**Data:**
####
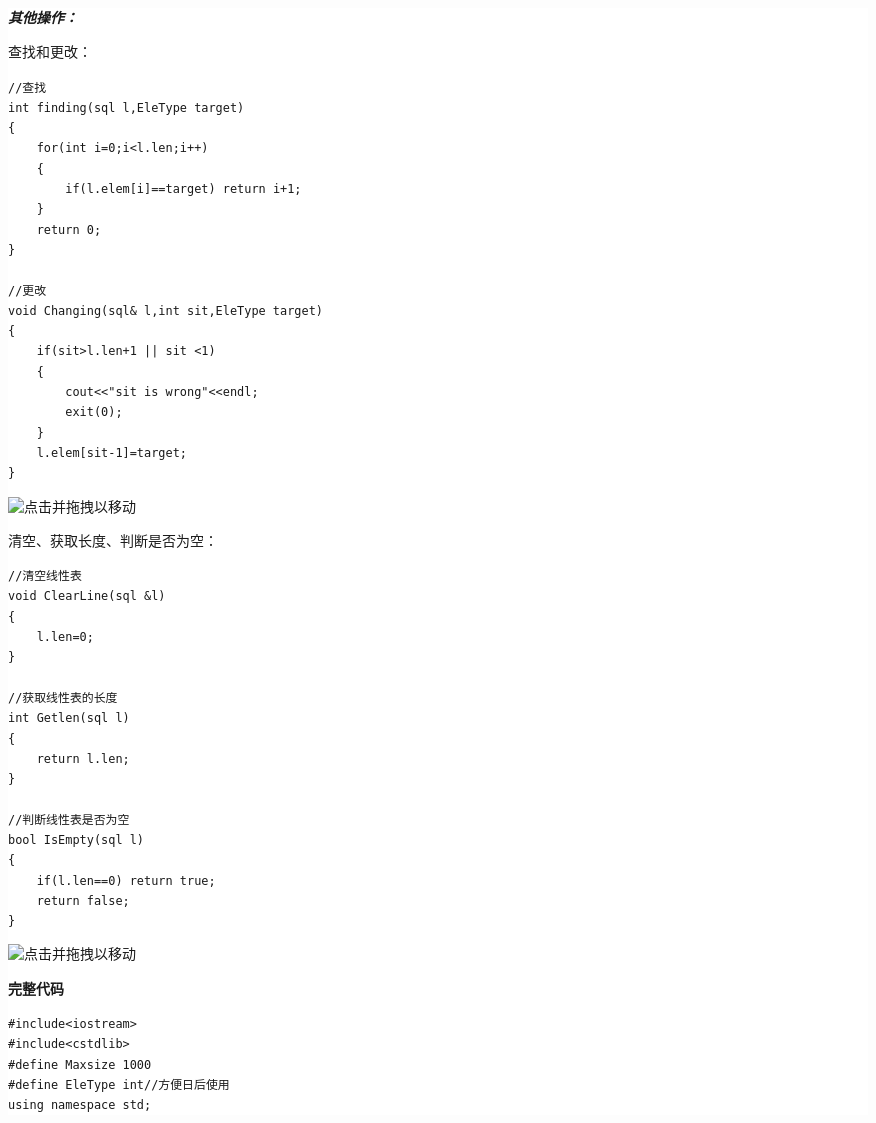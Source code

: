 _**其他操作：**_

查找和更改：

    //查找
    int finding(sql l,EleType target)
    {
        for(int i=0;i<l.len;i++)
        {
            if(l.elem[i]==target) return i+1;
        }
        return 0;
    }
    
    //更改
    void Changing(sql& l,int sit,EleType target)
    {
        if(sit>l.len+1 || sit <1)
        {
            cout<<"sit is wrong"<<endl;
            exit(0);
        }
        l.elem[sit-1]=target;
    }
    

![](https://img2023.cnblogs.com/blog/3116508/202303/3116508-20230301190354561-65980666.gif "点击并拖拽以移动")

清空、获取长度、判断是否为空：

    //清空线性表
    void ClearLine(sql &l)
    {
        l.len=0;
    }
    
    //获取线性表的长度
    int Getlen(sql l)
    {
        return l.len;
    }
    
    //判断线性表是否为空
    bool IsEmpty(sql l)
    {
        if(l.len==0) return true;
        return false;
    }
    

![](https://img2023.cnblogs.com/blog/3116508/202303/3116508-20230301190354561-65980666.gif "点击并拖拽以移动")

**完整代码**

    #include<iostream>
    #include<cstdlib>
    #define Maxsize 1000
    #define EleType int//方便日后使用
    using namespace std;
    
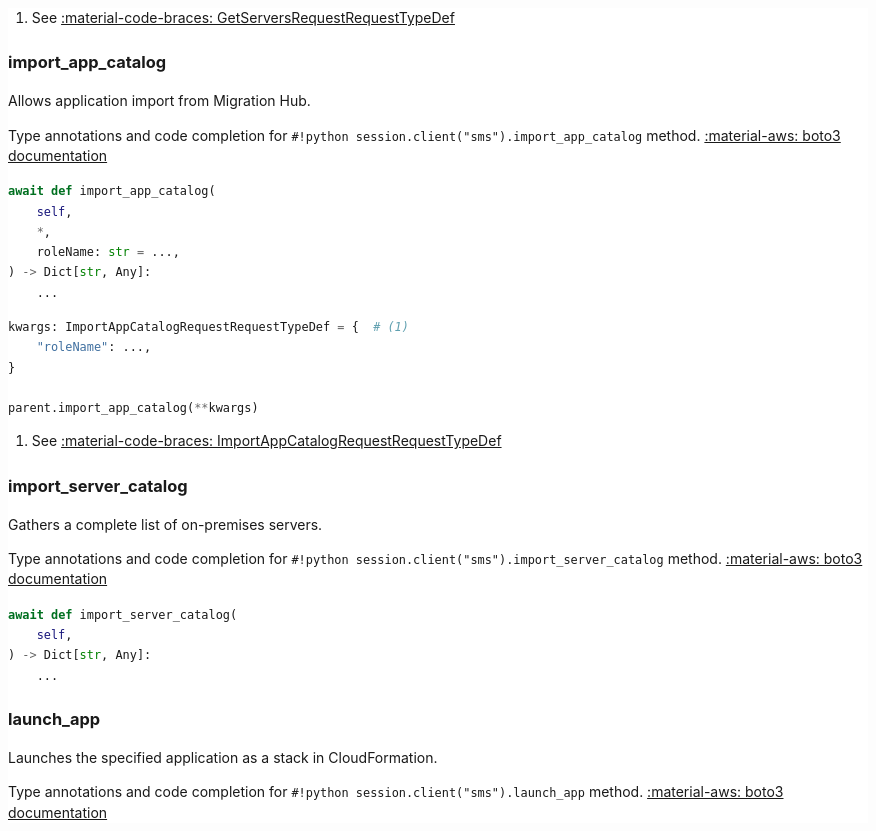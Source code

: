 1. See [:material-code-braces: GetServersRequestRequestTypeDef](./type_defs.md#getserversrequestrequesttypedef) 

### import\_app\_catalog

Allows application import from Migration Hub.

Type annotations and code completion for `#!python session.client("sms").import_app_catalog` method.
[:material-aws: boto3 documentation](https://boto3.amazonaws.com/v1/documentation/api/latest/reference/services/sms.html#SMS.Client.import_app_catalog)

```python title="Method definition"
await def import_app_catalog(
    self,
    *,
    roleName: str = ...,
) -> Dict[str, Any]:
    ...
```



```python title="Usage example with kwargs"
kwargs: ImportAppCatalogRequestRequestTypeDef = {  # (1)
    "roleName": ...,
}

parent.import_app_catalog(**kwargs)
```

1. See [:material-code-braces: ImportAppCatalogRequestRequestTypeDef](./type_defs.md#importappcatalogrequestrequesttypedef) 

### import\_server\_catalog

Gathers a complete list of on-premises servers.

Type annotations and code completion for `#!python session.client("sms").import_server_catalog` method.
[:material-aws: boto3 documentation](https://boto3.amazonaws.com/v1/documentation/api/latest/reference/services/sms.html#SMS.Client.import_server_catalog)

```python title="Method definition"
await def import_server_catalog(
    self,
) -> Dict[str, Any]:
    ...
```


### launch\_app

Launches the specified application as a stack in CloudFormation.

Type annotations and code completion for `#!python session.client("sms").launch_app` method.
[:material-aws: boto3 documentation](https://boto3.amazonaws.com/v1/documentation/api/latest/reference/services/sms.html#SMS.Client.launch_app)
####
**What is needed:**
The answer should match the material exactly, with every picture removed.

**Solution to this exercise:**
Source code

: _**其他操作：**_

查找和更改：

    //查找
    int finding(sql l,EleType target)
    {
        for(int i=0;i<l.len;i++)
        {
            if(l.elem[i]==target) return i+1;
        }
        return 0;
    }
    
    //更改
    void Changing(sql& l,int sit,EleType target)
    {
        if(sit>l.len+1 || sit <1)
        {
            cout<<"sit is wrong"<<endl;
            exit(0);
        }
        l.elem[sit-1]=target;
    }
    

![](https://img2023.cnblogs.com/blog/3116508/202303/3116508-20230301190354561-65980666.gif "点击并拖拽以移动")

清空、获取长度、判断是否为空：

    //清空线性表
    void ClearLine(sql &l)
    {
        l.len=0;
    }
    
    //获取线性表的长度
    int Getlen(sql l)
    {
        return l.len;
    }
    
    //判断线性表是否为空
    bool IsEmpty(sql l)
    {
        if(l.len==0) return true;
        return false;
    }
    

![](https://img2023.cnblogs.com/blog/3116508/202303/3116508-20230301190354561-65980666.gif "点击并拖拽以移动")

**完整代码**

    #include<iostream>
    #include<cstdlib>
    #define Maxsize 1000
    #define EleType int//方便日后使用
    using namespace std;
    
Source code

: 1. See [:material-code-braces: GetServersRequestRequestTypeDef](./type_defs.md#getserversrequestrequesttypedef) 

### import\_app\_catalog

Allows application import from Migration Hub.

Type annotations and code completion for `#!python session.client("sms").import_app_catalog` method.
[:material-aws: boto3 documentation](https://boto3.amazonaws.com/v1/documentation/api/latest/reference/services/sms.html#SMS.Client.import_app_catalog)

```python title="Method definition"
await def import_app_catalog(
    self,
    *,
    roleName: str = ...,
) -> Dict[str, Any]:
    ...
```



```python title="Usage example with kwargs"
kwargs: ImportAppCatalogRequestRequestTypeDef = {  # (1)
    "roleName": ...,
}

parent.import_app_catalog(**kwargs)
```

1. See [:material-code-braces: ImportAppCatalogRequestRequestTypeDef](./type_defs.md#importappcatalogrequestrequesttypedef) 

### import\_server\_catalog

Gathers a complete list of on-premises servers.

Type annotations and code completion for `#!python session.client("sms").import_server_catalog` method.
[:material-aws: boto3 documentation](https://boto3.amazonaws.com/v1/documentation/api/latest/reference/services/sms.html#SMS.Client.import_server_catalog)

```python title="Method definition"
await def import_server_catalog(
    self,
) -> Dict[str, Any]:
    ...
```


### launch\_app

Launches the specified application as a stack in CloudFormation.

Type annotations and code completion for `#!python session.client("sms").launch_app` method.
[:material-aws: boto3 documentation](https://boto3.amazonaws.com/v1/documentation/api/latest/reference/services/sms.html#SMS.Client.launch_app)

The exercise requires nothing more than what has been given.